Grilled Marinated Manchester Farm Quail

Chef Bradley Daniels has an amazing Grilled Quail recipe, complete with Faro, Caramelized Brussels sprouts, Bacon, and Bourbon Cherries.

For the Marinade:
½ cup Honey
½ cup Olive Oil
1 tsp. Kosher Salt
1 tsp. Black Pepper
1tsp Fresh Thyme, Chopped
2 Tbl Sherry Vinegar
Whisk all of the ingredients together and pour over the quail.
For the Cherries:
1 cup dried cherries
½ cup Bourbon
½ cup red wine vinegar
Reconstitute the cherries in the bourbon for 1 hour. Pour cherries and liquid in small sauce pot and cover with vinegar. Bring to a boil and then remove from heat.

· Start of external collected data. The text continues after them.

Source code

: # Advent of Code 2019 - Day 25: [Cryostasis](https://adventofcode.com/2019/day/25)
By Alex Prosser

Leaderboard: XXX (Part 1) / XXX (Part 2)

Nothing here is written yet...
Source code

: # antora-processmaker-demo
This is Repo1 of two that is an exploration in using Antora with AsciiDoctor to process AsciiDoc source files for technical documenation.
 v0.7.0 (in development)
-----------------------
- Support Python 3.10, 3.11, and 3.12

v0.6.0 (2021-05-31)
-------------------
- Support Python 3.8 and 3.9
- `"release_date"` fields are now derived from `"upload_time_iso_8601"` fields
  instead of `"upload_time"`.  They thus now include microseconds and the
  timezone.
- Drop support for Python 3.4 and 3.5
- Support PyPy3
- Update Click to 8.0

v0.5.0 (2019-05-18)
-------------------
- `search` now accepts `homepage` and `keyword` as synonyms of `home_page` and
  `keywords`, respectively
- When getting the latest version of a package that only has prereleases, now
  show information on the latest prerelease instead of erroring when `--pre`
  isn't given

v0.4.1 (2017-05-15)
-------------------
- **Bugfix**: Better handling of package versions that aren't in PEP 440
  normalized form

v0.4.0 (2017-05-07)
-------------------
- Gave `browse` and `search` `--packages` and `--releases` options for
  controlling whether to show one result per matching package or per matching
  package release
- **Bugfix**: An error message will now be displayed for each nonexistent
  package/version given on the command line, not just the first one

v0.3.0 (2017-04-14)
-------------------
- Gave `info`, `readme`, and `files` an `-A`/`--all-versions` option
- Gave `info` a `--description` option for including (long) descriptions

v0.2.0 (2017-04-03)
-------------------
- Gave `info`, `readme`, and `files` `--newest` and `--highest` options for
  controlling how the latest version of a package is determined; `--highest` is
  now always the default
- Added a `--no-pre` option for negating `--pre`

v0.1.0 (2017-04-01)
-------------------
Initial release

For Faro, Sprouts, and Bacon:
2 cup Cooked Faro
1 Cup Caramelized Brussels sprouts
½ cup Bacon, cut into small dice and fat rendered off
1 tbl butter
1 cup chicken stock
Begin by rendering down the bacon in a large pot. Cook bacon until it is almost crispy, and carefully remove excess fat. Add the cut Brussels sprouts to the pan, cut side down. Cook the Brussels sprouts in the bacon until they begin to get brown. Add in the Faro and stir the mixture. Add the butter and stock and bring to a cook boil.
To complete the dish:
Place the marinated quail on the grill and cook until finished. About three minutes on each side. Place a spoon of the faro mixture on the center of a plate. Cut the quail on a bias and place the pieces on the faro. Garnish with the bourbon cherries and small drizzle of the liquid.